Questioned at this trial about mass murders in which she participated, Hanna asks the judge in a state of true bewilderment, “What would you have done?”
Of course, with the moral clarity available after events, it’s all too obvious what she should have done. Schlink’s larger point is that it’s also obvious what the Germans should have done about their Nazi rulers. But as Hitler rose to power and the Nazis took command of state institutions, barraging the populace with ceaseless propoaganda complemented by a relentless program of civilian surveillance, what course was safely open to the ordinary individual? It’s easy, Schlink implies, for those who enjoy freedom today to say their elders should have resisted. Of course they should have. So should the Russians have resisted the rise of the Bolsheviks and Stalin’s police state. So should all Americans have denounced George W. Bush’s criminal policies. Schlink argues that these should haves are only helpful in the present if applied by those who realize that they themselves may not have had the moral heroism necessary to stand up to those in power.

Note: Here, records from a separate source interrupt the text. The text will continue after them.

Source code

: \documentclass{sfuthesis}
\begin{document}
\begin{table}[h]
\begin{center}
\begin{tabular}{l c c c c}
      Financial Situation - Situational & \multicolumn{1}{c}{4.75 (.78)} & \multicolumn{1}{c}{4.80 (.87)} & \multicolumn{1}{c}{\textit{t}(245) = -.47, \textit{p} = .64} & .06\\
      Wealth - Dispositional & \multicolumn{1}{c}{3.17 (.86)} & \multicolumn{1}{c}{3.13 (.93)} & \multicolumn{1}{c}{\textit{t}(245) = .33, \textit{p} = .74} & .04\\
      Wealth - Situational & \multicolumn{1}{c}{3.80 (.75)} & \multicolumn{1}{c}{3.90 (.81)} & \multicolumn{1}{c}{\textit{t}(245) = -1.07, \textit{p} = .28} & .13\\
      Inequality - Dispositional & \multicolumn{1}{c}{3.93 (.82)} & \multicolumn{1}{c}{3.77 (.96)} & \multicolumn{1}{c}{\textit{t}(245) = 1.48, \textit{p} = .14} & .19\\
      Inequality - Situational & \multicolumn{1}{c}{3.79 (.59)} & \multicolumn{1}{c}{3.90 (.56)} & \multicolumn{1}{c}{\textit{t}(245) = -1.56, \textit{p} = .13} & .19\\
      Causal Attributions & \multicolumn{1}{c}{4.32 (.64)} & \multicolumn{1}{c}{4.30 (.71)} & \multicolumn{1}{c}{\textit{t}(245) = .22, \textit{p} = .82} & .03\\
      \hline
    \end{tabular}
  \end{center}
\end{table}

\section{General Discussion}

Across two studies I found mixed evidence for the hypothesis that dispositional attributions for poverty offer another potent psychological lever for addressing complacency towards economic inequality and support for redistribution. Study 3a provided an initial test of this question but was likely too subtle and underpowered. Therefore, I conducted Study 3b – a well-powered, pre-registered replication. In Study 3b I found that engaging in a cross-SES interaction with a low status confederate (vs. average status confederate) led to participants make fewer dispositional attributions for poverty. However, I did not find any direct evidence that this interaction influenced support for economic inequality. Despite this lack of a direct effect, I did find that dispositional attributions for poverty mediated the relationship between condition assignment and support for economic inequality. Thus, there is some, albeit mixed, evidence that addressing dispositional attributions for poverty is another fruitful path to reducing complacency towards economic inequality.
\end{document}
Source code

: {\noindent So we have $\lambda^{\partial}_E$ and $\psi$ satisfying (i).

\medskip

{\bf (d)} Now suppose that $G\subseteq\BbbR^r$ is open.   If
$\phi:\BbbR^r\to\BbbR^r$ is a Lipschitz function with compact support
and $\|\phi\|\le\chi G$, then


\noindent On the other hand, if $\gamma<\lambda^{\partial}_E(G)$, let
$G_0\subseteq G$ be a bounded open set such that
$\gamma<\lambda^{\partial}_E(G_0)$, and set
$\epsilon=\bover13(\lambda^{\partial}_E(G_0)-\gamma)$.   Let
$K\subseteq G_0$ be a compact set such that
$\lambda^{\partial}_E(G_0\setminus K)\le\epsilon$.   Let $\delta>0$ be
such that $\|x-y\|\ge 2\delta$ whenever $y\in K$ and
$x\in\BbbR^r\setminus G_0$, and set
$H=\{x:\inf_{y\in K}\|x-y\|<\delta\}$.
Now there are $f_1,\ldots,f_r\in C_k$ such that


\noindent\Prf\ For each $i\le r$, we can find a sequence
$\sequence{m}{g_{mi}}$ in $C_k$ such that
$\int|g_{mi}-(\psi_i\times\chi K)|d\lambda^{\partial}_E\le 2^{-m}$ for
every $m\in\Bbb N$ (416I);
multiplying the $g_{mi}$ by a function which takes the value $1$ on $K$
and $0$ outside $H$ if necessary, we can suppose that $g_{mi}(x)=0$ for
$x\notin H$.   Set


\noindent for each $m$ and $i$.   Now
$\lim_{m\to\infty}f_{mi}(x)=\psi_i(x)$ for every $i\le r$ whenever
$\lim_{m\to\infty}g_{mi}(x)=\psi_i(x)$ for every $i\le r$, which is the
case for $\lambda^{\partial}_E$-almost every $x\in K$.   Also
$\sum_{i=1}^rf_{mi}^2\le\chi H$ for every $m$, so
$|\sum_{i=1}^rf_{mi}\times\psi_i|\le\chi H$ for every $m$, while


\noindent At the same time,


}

The novel “does a fair job of examining” the “deformation of a soul” like Hanna’s, a deformation which made it possible for her to commit acts of immense violence while seeing herself only as a victim. The movie, by contrast, dwells on the actors’ physical nakedness, offering little insight into the psychological terrain in which the characters made their decisions. “We need to see more than the actors’ breasts, buttocks, and genitalia to understand them. We need principally to understand what happened to Hanna to make her the way she is. On screen, we never do.”
McCartney also objects to the fact that the sex scenes are played out between an 18 year old man playing a 15 year old boy and a 33 year old woman. “In a film that means to expose the ongoing effects of abuse, we’re edified by the spectacle of a boy actually being abused by his director and his costar. What else can we call what happens to David Kross in this movie?… [I]s 18 the age whhen, for professional reasons, a boy can disregard the sexual appeal of a nude 33 year old actress pressing against his naked body? Who’s kidding whom?”